* What this task involves *
Scan the lines below and report each one containing "Allowed" by copying it.

[Items from a data source]
-=-=-=-=-

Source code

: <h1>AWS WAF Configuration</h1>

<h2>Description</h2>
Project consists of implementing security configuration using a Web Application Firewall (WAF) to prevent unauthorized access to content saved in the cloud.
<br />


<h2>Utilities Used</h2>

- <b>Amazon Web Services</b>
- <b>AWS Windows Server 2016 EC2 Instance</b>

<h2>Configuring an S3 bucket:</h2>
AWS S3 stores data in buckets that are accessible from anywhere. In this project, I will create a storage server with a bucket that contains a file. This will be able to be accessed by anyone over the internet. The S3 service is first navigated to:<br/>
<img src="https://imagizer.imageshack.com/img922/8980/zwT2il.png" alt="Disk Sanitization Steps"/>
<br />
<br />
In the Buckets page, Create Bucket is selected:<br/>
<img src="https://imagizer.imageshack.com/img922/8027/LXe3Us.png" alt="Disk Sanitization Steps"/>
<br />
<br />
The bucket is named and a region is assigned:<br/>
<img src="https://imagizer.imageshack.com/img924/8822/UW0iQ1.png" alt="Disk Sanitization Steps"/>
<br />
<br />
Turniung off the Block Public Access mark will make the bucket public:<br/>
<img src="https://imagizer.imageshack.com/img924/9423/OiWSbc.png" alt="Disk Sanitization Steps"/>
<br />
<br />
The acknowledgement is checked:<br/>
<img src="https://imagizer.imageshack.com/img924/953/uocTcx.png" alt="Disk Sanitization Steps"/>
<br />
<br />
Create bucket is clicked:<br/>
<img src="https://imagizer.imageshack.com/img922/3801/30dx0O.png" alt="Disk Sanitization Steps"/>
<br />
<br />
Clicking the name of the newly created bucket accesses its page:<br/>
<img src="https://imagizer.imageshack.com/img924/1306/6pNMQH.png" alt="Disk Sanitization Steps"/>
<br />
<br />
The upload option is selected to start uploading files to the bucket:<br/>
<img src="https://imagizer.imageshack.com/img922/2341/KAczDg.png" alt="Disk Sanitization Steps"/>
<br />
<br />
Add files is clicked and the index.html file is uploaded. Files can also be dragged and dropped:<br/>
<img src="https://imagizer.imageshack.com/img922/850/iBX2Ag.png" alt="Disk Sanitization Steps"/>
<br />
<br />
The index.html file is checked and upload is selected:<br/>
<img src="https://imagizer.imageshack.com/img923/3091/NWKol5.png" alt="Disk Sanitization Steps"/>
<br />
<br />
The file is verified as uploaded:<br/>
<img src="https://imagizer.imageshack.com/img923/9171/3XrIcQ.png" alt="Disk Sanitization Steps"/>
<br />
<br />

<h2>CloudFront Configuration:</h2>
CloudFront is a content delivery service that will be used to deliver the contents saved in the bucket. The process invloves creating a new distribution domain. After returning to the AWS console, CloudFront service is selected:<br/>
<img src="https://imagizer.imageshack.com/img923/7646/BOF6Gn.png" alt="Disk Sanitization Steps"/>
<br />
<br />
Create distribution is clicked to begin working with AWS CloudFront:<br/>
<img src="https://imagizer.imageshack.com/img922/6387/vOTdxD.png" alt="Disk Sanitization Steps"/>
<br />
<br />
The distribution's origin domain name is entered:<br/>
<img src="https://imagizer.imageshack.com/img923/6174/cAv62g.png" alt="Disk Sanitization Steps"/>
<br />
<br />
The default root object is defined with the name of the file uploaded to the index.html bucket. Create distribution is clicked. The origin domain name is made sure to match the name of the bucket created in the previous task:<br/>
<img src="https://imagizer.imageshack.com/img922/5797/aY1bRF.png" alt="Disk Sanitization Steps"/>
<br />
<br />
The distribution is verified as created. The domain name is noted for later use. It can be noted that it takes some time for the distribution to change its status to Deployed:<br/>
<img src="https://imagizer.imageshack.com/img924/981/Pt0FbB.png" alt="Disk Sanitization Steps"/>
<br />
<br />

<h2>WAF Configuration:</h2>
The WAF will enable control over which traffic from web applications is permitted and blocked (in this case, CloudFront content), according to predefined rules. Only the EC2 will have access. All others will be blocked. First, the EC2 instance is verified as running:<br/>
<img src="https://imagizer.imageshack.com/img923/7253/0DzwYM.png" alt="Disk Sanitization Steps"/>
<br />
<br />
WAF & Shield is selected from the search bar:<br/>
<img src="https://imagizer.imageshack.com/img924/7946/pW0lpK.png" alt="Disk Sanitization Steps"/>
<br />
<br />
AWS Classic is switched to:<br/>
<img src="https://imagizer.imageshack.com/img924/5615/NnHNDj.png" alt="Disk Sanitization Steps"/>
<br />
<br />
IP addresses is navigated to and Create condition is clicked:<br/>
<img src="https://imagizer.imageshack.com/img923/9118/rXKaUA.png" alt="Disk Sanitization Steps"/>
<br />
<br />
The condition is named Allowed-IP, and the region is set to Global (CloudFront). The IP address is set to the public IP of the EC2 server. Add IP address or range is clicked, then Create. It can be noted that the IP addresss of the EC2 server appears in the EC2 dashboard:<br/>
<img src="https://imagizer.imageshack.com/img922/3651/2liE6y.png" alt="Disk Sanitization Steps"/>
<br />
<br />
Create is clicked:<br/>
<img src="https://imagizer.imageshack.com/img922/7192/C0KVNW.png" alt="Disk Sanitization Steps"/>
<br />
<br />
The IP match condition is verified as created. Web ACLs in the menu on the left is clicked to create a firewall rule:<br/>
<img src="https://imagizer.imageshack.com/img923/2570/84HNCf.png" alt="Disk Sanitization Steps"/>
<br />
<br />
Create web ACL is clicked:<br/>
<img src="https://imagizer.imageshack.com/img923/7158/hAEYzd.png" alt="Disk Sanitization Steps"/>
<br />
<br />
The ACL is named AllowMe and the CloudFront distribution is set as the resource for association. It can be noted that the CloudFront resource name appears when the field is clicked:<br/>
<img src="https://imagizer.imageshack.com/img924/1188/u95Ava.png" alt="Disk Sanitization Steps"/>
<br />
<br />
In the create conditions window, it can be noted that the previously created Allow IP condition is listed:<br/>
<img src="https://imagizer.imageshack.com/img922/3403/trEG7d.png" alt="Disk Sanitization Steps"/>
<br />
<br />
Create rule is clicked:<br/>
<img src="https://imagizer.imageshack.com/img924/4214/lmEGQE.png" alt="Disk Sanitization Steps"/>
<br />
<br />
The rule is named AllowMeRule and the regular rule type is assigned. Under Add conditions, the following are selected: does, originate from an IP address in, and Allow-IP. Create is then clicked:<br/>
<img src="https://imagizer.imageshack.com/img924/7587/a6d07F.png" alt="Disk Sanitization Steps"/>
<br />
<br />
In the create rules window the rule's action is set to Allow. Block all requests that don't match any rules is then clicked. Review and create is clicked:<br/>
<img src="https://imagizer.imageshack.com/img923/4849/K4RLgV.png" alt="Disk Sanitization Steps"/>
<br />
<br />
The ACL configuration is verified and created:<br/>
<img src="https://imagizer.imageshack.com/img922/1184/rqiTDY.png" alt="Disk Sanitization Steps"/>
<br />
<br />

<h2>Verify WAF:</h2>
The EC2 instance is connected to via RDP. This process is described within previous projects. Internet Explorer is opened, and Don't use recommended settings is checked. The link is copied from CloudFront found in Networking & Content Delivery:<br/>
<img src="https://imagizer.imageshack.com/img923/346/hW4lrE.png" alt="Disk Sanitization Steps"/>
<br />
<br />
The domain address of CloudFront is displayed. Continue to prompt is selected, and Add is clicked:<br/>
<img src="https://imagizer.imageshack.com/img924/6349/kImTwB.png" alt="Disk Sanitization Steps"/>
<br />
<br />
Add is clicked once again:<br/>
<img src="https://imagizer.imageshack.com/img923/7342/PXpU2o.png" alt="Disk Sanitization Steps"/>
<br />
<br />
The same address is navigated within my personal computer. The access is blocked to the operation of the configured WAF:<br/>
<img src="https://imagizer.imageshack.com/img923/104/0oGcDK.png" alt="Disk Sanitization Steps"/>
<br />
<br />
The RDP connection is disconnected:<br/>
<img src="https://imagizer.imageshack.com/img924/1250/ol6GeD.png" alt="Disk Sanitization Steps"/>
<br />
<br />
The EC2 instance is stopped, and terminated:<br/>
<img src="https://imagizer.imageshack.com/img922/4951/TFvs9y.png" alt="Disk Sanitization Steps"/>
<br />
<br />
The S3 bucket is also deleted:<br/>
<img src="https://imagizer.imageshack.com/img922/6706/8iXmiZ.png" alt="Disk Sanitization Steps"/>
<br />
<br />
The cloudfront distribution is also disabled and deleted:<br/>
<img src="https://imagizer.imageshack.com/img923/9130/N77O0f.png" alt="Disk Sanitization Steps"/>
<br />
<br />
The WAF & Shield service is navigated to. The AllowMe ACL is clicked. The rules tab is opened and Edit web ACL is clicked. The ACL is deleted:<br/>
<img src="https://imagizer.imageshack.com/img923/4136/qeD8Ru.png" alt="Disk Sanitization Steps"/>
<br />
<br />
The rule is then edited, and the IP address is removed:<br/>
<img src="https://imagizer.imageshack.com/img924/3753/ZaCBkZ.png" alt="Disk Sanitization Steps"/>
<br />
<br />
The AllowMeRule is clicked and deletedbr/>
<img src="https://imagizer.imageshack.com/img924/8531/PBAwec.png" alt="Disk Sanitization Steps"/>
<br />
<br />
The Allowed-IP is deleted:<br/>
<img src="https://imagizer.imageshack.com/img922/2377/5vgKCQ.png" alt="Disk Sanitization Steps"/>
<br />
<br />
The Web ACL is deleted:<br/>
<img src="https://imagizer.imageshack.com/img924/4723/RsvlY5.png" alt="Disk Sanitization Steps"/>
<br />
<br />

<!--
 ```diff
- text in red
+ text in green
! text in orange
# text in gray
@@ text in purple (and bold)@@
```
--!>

-=-=-=-=-

* Answer section *
The condition is named Allowed-IP, and the region is set to Global (CloudFront). The IP address is set to the public IP of the EC2 server. Add IP address or range is clicked, then Create. It can be noted that the IP addresss of the EC2 server appears in the EC2 dashboard:<br/>
The Allowed-IP is deleted:<br/>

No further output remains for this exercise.